§ WHAT IS BEING ASKED:
Set down every entry exactly as it stands, omitting any picture.

[Opening RECORDED DATA section]

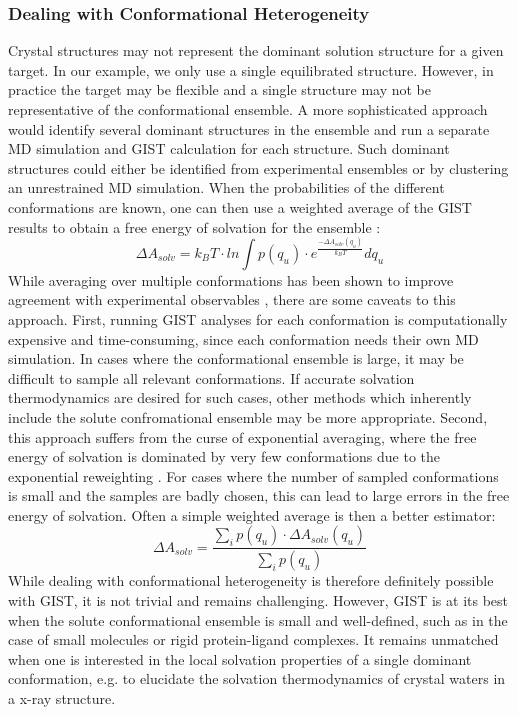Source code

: \documentclass[9pt,tutorial]{livecoms}
\begin{document}
\subsubsection{Dealing with Conformational Heterogeneity}
Crystal structures may not represent the dominant solution structure for a given target.
In our example, we only use a single equilibrated structure.
However, in practice the target may be flexible and a single structure may not be representative of the conformational ensemble.
A more sophisticated approach would identify several dominant structures in the ensemble and run a separate MD simulation and GIST calculation for each structure. 
Such dominant structures could either be identified from experimental ensembles or by clustering an unrestrained MD simulation. 
When the probabilities of the different conformations are known, one can then use a weighted average of the GIST results to obtain a free energy of solvation for the ensemble \cite{Waibl2021-gist-antibodies}:
\begin{equation}
	\Delta A_{solv} = k_BT \cdot ln \int p(q_u) \cdot e^{ \frac{-\Delta A_{solv}(q_u)}{k_BT}} dq_u
\end{equation}
While averaging over multiple conformations has been shown to improve agreement with experimental observables \cite{Kamenik2020-gist-macrocycles,Waibl2021-gist-antibodies}, there are some caveats to this approach. 
First, running GIST analyses for each conformation is computationally expensive and time-consuming, since each conformation needs their own MD simulation.
In cases where the conformational ensemble is large, it may be difficult to sample all relevant conformations. 
If accurate solvation thermodynamics are desired for such cases, other methods which inherently include the solute confromational ensemble may be more appropriate.
Second, this approach suffers from the curse of exponential averaging, where the free energy of solvation is dominated by very few conformations due to the exponential reweighting \cite{Ekberg2021-exponential}.
For cases where the number of sampled conformations is small and the samples are badly chosen, this can lead to large errors in the free energy of solvation.
Often a simple weighted average is then a better estimator:
\begin{equation}
	\Delta A_{solv} = \frac{\sum_i p(q_u) \cdot \Delta A_{solv}(q_u)}{\sum_i p(q_u)}
\end{equation}
While dealing with conformational heterogeneity is therefore definitely possible with GIST, it is not trivial and remains challenging.
However, GIST is at its best when the solute conformational ensemble is small and well-defined, such as in the case of small molecules or rigid protein-ligand complexes.
It remains unmatched when one is interested in the local solvation properties of a single dominant conformation, e.g. to elucidate the solvation thermodynamics of crystal waters in a x-ray structure.
\end{document}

[Closing RECORDED DATA section]

§ RESULT FOR THIS EXERCISE:
Source code

: \documentclass[9pt,tutorial]{livecoms}
\begin{document}
\subsubsection{Dealing with Conformational Heterogeneity}
Crystal structures may not represent the dominant solution structure for a given target.
In our example, we only use a single equilibrated structure.
However, in practice the target may be flexible and a single structure may not be representative of the conformational ensemble.
A more sophisticated approach would identify several dominant structures in the ensemble and run a separate MD simulation and GIST calculation for each structure. 
Such dominant structures could either be identified from experimental ensembles or by clustering an unrestrained MD simulation. 
When the probabilities of the different conformations are known, one can then use a weighted average of the GIST results to obtain a free energy of solvation for the ensemble \cite{Waibl2021-gist-antibodies}:
\begin{equation}
	\Delta A_{solv} = k_BT \cdot ln \int p(q_u) \cdot e^{ \frac{-\Delta A_{solv}(q_u)}{k_BT}} dq_u
\end{equation}
While averaging over multiple conformations has been shown to improve agreement with experimental observables \cite{Kamenik2020-gist-macrocycles,Waibl2021-gist-antibodies}, there are some caveats to this approach. 
First, running GIST analyses for each conformation is computationally expensive and time-consuming, since each conformation needs their own MD simulation.
In cases where the conformational ensemble is large, it may be difficult to sample all relevant conformations. 
If accurate solvation thermodynamics are desired for such cases, other methods which inherently include the solute confromational ensemble may be more appropriate.
Second, this approach suffers from the curse of exponential averaging, where the free energy of solvation is dominated by very few conformations due to the exponential reweighting \cite{Ekberg2021-exponential}.
For cases where the number of sampled conformations is small and the samples are badly chosen, this can lead to large errors in the free energy of solvation.
Often a simple weighted average is then a better estimator:
\begin{equation}
	\Delta A_{solv} = \frac{\sum_i p(q_u) \cdot \Delta A_{solv}(q_u)}{\sum_i p(q_u)}
\end{equation}
While dealing with conformational heterogeneity is therefore definitely possible with GIST, it is not trivial and remains challenging.
However, GIST is at its best when the solute conformational ensemble is small and well-defined, such as in the case of small molecules or rigid protein-ligand complexes.
It remains unmatched when one is interested in the local solvation properties of a single dominant conformation, e.g. to elucidate the solvation thermodynamics of crystal waters in a x-ray structure.
\end{document}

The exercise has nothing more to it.